1.4 Public Offering. If an Initial Public Offering is consummated before the expiration or termination of this SAFE, this SAFE will automatically convert, immediately prior to and subject to, the unconditional closing of such Initial Public Offering, into a number of Ordinary Shares, equal to the Purchase Amount divided by the price per share in the Initial Public Offering, discounted by the Discount Rate. Each Investor will, at the request of the Company and\or the underwriter, execute and deliver to the Company all documents related to the Initial Public Offering, as may be applicable, provided that such documents are the same documents to be entered into with the other shareholders of the Company with appropriate variations for the SAFE Shares as applicable.

 

1.5 Mandatory Conversion upon Drop Date.

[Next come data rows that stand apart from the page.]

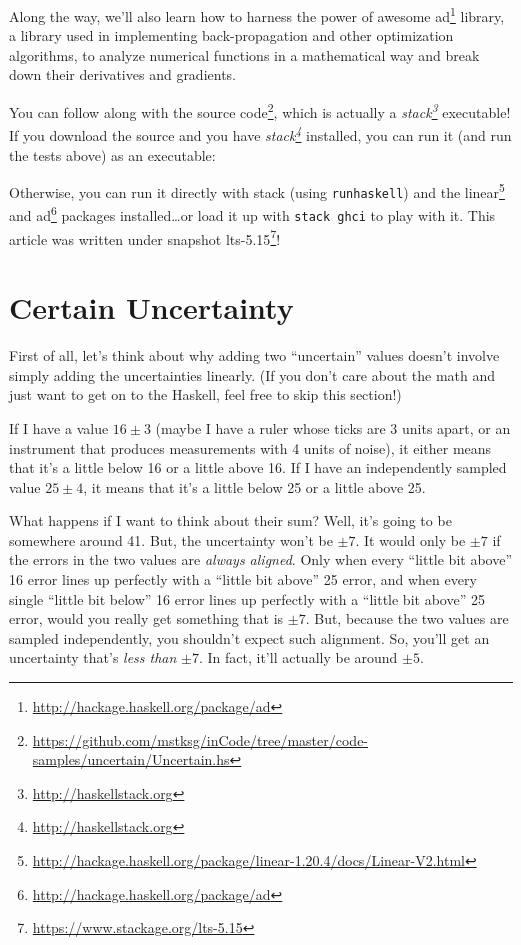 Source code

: \documentclass[]{article}
\newenvironment{Shaded}{}{}
\newcommand{\KeywordTok}[1]{\textcolor[rgb]{0.00,0.44,0.13}{\textbf{{#1}}}}
\newcommand{\NormalTok}[1]{{#1}}
\renewcommand{\href}[2]{#2\footnote{\url{#1}}}
\begin{document}
Along the way, we'll also learn how to harness the power of awesome
\href{http://hackage.haskell.org/package/ad}{ad} library, a library used
in implementing back-propagation and other optimization algorithms, to
analyze numerical functions in a mathematical way and break down their
derivatives and gradients.

You can follow along with
\href{https://github.com/mstksg/inCode/tree/master/code-samples/uncertain/Uncertain.hs}{the
source code}, which is actually a
\emph{\href{http://haskellstack.org}{stack}} executable! If you download
the source and you have \emph{\href{http://haskellstack.org}{stack}}
installed, you can run it (and run the tests above) as an executable:

\begin{Shaded}
\end{Shaded}

Otherwise, you can run it directly with stack (using
\texttt{runhaskell}) and the
\href{http://hackage.haskell.org/package/linear-1.20.4/docs/Linear-V2.html}{linear}
and \href{http://hackage.haskell.org/package/ad}{ad} packages
installed\ldots{}or load it up with \texttt{stack\ ghci} to play with
it. This article was written under snapshot
\href{https://www.stackage.org/lts-5.15}{lts-5.15}!

\section{Certain Uncertainty}\label{certain-uncertainty}

First of all, let's think about why adding two ``uncertain'' values
doesn't involve simply adding the uncertainties linearly. (If you don't
care about the math and just want to get on to the Haskell, feel free to
skip this section!)

If I have a value \(16 \pm 3\) (maybe I have a ruler whose ticks are 3
units apart, or an instrument that produces measurements with 4 units of
noise), it either means that it's a little below 16 or a little above
16. If I have an independently sampled value \(25 \pm 4\), it means that
it's a little below 25 or a little above 25.

What happens if I want to think about their sum? Well, it's going to be
somewhere around 41. But, the uncertainty won't be \(\pm 7\). It would
only be \(\pm 7\) if the errors in the two values are \emph{always
aligned}. Only when every ``little bit above'' 16 error lines up
perfectly with a ``little bit above'' 25 error, and when every single
``little bit below'' 16 error lines up perfectly with a ``little bit
above'' 25 error, would you really get something that is \(\pm 7\). But,
because the two values are sampled independently, you shouldn't expect
such alignment. So, you'll get an uncertainty that's \emph{less than}
\(\pm 7\). In fact, it'll actually be around \(\pm 5\).
\end{document}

If the Purchase Amount has not been converted prior to July 31, 2023 (the “Drop Date”), then on such Drop Date, this SAFE shall be automatically converted into such number of the most senior class of Equity Shares of the Company then outstanding, equal to, the Purchase Amount, divided by the lowest price per share actually paid to the Company for such most senior class of Equity Shares of the Company then outstanding in an investment transaction by a third party on or after 1.1.2022, discounted by the Discount Rate, rounded up to the nearest whole number, and if such investment transaction shall not have occurred, then this SAFE shall be automatically converted into such number of the most senior class of Equity Shares of the Company then outstanding, equal to, the Purchase Amount, divided by $3.313 AUD (subject to any customary adjustments for share splits and consolidations). The closing of such mandatory conversion for the Investor shall occur within 14 days of the Drop Date.

 

1.6 Dissolution Event. If there is a Dissolution Event before this instrument expires or terminates, following payment of all senior debt, the Company will pay an amount equal to the Purchase Amount, immediately prior to, or concurrent with, the consummation of the Dissolution Event. The Investor’s right to receive its Purchase Amount is (i) senior and in preference to any Distribution of any of the assets of the Company to holders of outstanding Share Capital by reason of their ownership thereof and (ii) on par with payments for other SAFEs. If the applicable Proceeds or assets of the Company legally available for distribution to the Investor herein or under the Additional SAFEs (the “Dissolving Investors”), as determined in good faith by the Company’s board of directors, are insufficient to permit the payment to the Dissolving Investors of their respective Purchase Amounts, then the entire assets of the Company legally available for distribution will be distributed with equal priority and pro rata among the Dissolving Investors in proportion to the Purchase Amounts they would otherwise be entitled to receive pursuant to this Section 1.6.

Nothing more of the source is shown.